2º Caroline Polachek- "Welcome to My Island"
Um álbum que começa com uma canção tão primitiva, urgente e libertadora só tem dois caminhos: ou se sustenta com temas de infindável encanto ou se afunda na impossibilidade de manter o nível. Felizmente para todos os envolvidos, a primeira opção revela-se como resposta, et voilà, nasce o álbum do ano. "Welcome to My Island" não é mais do que o prodígio de Miss Polachek em todo o seu esplendor: um convite ao seu maravilhoso intelecto numa enorme amálgama avant pop com ecos de electrónica, rock e 80s pop. Novo máximo de carreira? Podem apostar que sim.

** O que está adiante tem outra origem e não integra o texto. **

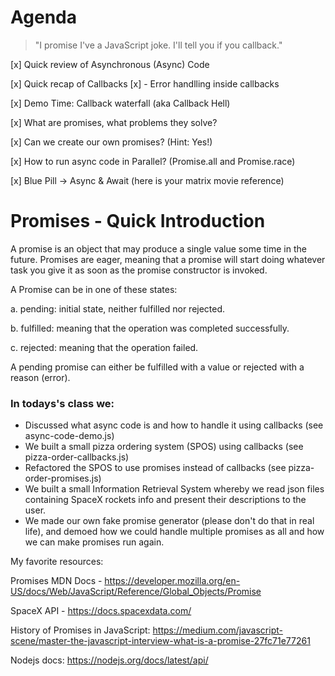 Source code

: 
# Agenda

> "I promise I've a JavaScript joke. I'll tell you if you callback."


[x] Quick review of Asynchronous (Async) Code

[x] Quick recap of Callbacks
    [x] - Error handlling inside callbacks

[x] Demo Time: Callback waterfall (aka Callback Hell)

[x] What are promises, what problems they solve?

[x] Can we create our own promises? (Hint: Yes!)

[x] How to run async code in Parallel? (Promise.all and Promise.race)

[x] Blue Pill -> Async & Await (here is your matrix movie reference)


# Promises - Quick Introduction

A promise is an object that may produce a single value some time in the future. Promises are eager, meaning that a promise will start doing whatever task you give it as soon as the promise constructor is invoked. 

A Promise can be in one of these states:

a. pending: initial state, neither fulfilled nor rejected.

b. fulfilled: meaning that the operation was completed successfully.

c. rejected: meaning that the operation failed.

A pending promise can either be fulfilled with a value or rejected with a reason (error).

### In todays's class we:

* Discussed what async code is and how to handle it using callbacks (see async-code-demo.js)
* We built a small pizza ordering system (SPOS) using callbacks (see pizza-order-callbacks.js)
* Refactored the SPOS to use promises instead of callbacks (see pizza-order-promises.js) 
* We built a small Information Retrieval System whereby we read json files containing SpaceX rockets info and present their descriptions to the user.
* We made our own fake promise generator (please don't do that in real life), and demoed how we could handle multiple promises as all and how we can make promises run again.



My favorite resources: 

Promises MDN Docs - https://developer.mozilla.org/en-US/docs/Web/JavaScript/Reference/Global_Objects/Promise

SpaceX API - https://docs.spacexdata.com/

History of Promises in JavaScript: https://medium.com/javascript-scene/master-the-javascript-interview-what-is-a-promise-27fc71e77261


Nodejs docs: https://nodejs.org/docs/latest/api/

3º Kim Petras & Nicki Minaj- "Alone"
Bronze na classificativa geral, mas ouro puro no campeonato de canções que deveriam ter sido hits absolutos em 2023, "Alone" toca todos os prismas daquilo que um êxito moderno deve ser. Toada eurodance? Check. Sample de hit essencial da viragem de milénio? Confere. Vibe trap-pop para gen-Z aderir? Oh yeah. Feat poderoso da inigualável Nicki Minaj? Oremos. Petras já merecia um diploma de estudiosa mais aplicada do circuito pop.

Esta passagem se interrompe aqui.